- ASSIGNMENT
Below is a listing from which only part is wanted; return exactly the lines from the one with "3. Dictionary of list of dictionaries" up to and including the one with "File name: todo_all_employees.json".

==================================================

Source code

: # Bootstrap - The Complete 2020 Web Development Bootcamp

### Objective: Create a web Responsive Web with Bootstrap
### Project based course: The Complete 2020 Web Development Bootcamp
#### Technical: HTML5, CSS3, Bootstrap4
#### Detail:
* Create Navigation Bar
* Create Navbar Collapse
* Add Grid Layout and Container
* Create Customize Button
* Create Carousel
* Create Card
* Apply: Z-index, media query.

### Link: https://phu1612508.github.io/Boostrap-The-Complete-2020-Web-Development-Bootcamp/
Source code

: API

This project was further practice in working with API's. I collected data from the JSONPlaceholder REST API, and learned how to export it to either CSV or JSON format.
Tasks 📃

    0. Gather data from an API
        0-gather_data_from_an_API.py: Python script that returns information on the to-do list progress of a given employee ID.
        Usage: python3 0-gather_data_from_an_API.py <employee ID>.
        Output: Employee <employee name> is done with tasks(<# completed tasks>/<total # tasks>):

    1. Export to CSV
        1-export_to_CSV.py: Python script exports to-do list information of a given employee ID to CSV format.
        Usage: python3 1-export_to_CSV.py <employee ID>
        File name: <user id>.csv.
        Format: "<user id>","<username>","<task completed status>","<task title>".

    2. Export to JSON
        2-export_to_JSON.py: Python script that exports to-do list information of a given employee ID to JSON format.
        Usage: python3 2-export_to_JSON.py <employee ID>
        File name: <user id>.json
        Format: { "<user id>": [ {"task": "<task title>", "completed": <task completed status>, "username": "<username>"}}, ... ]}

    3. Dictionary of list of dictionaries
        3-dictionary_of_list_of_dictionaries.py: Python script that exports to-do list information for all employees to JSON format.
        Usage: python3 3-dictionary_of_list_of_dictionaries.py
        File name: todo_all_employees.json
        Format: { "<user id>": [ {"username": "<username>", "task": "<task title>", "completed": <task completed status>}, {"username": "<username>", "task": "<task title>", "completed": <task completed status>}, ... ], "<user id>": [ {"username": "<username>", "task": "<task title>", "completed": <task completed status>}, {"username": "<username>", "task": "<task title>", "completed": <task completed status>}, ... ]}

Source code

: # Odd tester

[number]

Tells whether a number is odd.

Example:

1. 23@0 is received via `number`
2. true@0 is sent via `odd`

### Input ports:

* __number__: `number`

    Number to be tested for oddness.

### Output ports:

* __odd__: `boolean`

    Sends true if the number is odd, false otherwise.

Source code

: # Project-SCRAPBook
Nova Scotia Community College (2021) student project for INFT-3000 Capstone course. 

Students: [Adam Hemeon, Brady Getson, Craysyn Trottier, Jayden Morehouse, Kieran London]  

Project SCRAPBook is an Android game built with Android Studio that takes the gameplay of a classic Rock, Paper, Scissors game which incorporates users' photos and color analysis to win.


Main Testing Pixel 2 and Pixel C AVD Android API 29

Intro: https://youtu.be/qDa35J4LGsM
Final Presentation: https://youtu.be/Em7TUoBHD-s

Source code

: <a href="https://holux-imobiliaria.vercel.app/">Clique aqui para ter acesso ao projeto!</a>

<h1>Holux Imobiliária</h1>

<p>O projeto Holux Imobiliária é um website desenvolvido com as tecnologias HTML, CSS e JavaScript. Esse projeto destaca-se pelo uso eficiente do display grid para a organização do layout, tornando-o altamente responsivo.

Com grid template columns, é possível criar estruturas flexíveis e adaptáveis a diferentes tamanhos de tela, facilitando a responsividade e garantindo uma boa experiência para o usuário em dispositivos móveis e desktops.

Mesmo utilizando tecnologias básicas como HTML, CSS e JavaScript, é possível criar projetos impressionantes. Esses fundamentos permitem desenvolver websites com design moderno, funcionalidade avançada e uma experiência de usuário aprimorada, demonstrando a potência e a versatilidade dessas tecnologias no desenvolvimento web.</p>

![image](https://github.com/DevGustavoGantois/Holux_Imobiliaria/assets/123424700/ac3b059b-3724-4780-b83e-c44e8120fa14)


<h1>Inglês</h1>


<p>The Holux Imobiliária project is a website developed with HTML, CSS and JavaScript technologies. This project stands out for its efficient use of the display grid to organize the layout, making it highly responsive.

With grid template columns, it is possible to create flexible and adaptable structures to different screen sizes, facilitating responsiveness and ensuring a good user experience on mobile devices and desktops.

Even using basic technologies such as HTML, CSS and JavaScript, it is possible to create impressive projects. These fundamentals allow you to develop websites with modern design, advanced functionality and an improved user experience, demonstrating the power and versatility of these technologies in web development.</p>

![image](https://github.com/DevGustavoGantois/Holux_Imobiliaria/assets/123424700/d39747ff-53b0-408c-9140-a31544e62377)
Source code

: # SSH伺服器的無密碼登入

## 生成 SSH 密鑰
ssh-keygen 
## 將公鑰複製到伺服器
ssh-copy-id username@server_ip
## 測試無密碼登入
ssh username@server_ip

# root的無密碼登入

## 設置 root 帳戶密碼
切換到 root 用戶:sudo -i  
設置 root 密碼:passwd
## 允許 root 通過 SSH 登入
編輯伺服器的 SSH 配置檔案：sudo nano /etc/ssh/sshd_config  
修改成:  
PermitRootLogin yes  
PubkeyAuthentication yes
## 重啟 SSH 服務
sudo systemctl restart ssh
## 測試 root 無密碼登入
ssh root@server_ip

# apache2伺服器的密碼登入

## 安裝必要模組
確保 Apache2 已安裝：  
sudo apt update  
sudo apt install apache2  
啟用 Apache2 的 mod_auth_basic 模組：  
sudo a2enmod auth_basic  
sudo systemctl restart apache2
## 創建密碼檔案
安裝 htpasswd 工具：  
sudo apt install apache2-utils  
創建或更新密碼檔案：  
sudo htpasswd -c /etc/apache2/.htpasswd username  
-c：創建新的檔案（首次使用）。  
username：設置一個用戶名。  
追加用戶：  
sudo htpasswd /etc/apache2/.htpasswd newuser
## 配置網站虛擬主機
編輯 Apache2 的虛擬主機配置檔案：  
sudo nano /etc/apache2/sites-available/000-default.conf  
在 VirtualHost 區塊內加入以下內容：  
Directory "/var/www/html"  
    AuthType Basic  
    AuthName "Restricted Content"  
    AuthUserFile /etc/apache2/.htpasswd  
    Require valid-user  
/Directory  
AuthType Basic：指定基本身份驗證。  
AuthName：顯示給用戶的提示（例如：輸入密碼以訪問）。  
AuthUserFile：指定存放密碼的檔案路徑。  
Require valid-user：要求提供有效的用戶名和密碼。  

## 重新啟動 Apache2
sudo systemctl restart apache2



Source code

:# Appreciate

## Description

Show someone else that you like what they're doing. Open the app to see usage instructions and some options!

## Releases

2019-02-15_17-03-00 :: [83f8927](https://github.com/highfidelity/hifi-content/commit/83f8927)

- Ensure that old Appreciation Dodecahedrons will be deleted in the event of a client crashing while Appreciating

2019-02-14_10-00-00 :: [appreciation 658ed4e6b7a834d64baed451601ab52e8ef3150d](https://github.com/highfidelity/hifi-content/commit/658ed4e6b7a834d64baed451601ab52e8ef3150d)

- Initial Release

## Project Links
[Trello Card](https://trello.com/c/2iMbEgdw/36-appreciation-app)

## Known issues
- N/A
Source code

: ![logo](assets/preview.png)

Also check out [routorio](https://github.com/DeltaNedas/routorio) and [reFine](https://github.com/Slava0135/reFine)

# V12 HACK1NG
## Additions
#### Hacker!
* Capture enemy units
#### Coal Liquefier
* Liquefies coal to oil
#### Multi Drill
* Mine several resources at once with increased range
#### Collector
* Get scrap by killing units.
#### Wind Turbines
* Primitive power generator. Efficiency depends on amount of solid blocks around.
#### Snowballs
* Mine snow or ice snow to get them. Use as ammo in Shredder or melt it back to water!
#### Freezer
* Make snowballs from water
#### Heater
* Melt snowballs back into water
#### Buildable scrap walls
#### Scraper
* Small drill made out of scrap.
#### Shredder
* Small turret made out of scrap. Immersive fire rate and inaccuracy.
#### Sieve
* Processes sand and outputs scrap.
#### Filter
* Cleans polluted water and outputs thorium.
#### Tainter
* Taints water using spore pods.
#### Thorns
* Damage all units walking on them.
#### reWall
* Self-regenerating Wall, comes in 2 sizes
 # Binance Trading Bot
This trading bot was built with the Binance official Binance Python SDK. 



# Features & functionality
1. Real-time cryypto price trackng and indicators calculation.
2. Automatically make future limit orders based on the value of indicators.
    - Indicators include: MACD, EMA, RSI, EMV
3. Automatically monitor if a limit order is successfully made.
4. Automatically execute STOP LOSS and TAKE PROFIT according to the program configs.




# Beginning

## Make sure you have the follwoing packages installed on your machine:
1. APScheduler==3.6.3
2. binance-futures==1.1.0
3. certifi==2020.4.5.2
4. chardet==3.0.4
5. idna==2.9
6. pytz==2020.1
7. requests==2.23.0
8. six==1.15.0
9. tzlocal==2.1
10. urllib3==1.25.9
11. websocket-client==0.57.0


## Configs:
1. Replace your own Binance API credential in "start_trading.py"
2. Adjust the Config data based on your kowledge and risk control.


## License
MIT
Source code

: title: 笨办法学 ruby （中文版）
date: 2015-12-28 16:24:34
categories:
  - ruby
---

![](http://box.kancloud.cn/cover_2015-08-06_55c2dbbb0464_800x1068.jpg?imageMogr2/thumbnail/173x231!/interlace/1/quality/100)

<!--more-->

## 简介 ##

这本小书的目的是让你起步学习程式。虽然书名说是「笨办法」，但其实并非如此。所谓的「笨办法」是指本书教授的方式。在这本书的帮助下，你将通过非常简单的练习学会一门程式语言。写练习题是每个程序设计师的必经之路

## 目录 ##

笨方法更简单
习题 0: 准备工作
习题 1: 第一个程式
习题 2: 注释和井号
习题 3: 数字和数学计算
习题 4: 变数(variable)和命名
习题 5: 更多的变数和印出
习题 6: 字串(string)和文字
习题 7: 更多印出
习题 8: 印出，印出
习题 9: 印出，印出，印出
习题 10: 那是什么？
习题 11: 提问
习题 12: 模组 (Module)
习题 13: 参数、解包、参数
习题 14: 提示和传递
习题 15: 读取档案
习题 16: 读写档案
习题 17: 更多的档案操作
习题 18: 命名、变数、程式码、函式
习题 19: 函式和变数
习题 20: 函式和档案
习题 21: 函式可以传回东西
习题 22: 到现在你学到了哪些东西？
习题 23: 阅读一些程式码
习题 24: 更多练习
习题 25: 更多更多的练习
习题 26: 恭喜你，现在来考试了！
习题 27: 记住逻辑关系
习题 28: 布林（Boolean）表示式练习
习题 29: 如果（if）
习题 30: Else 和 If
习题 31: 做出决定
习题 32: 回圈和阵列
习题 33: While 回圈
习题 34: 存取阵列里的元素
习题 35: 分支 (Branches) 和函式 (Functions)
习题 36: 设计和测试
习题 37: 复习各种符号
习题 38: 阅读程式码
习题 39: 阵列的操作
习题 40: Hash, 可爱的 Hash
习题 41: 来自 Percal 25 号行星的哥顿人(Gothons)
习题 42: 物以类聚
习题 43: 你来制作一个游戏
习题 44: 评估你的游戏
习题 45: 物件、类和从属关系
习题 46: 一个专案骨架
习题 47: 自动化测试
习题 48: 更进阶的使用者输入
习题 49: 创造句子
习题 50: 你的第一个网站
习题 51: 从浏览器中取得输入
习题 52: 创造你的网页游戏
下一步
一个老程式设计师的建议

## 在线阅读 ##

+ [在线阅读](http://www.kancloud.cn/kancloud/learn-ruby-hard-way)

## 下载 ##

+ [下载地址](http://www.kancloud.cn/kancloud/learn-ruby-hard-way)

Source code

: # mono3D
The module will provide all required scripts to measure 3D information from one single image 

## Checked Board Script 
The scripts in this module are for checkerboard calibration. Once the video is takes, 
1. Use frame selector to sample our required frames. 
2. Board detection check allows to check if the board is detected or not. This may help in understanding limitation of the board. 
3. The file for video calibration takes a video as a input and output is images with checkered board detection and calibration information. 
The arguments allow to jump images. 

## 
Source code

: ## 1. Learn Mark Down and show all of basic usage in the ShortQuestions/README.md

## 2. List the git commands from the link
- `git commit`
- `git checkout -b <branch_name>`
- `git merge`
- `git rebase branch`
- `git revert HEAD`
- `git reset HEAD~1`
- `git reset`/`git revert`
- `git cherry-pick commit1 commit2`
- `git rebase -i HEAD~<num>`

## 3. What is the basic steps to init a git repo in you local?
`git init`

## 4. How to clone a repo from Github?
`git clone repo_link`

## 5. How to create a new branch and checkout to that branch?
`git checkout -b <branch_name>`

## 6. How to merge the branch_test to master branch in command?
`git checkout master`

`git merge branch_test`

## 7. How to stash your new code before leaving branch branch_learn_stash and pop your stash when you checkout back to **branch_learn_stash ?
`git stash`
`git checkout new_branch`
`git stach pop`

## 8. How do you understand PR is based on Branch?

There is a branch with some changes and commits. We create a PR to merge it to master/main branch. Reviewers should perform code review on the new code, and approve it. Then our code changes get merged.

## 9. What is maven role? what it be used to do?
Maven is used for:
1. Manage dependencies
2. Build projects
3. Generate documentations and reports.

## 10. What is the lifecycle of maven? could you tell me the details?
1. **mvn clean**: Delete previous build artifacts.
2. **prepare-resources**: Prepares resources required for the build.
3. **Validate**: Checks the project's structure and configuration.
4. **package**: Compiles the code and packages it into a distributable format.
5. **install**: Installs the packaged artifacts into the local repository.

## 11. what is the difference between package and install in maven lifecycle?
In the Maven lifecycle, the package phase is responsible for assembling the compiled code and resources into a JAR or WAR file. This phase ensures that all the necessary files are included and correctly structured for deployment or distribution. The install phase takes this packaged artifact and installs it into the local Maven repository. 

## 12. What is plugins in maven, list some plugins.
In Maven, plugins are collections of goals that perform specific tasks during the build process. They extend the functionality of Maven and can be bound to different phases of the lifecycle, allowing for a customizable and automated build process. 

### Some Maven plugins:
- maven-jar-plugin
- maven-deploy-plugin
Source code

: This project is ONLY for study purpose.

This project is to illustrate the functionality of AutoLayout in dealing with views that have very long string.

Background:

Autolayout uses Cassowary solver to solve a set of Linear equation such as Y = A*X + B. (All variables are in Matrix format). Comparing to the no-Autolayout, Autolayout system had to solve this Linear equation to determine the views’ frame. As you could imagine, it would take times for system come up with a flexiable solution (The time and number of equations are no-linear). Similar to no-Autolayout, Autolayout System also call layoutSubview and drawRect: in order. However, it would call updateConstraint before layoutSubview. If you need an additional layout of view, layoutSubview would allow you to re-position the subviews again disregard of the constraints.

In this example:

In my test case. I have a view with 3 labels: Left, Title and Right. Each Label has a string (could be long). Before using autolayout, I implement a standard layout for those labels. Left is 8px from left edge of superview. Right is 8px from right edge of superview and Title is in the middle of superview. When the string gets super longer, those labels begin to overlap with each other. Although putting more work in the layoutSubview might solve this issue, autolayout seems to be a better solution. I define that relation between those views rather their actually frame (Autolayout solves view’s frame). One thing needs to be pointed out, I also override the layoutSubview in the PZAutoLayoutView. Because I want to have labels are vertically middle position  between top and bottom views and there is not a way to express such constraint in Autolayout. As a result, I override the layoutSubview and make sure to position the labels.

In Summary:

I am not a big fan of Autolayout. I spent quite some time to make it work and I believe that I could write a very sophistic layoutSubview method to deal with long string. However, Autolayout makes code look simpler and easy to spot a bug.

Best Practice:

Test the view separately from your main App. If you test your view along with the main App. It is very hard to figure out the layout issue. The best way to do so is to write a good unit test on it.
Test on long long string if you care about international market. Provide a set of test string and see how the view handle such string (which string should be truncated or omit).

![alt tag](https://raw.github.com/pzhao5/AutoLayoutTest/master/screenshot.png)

==================================================

- ANSWER TO THIS TASK
    3. Dictionary of list of dictionaries
        3-dictionary_of_list_of_dictionaries.py: Python script that exports to-do list information for all employees to JSON format.
        Usage: python3 3-dictionary_of_list_of_dictionaries.py
        File name: todo_all_employees.json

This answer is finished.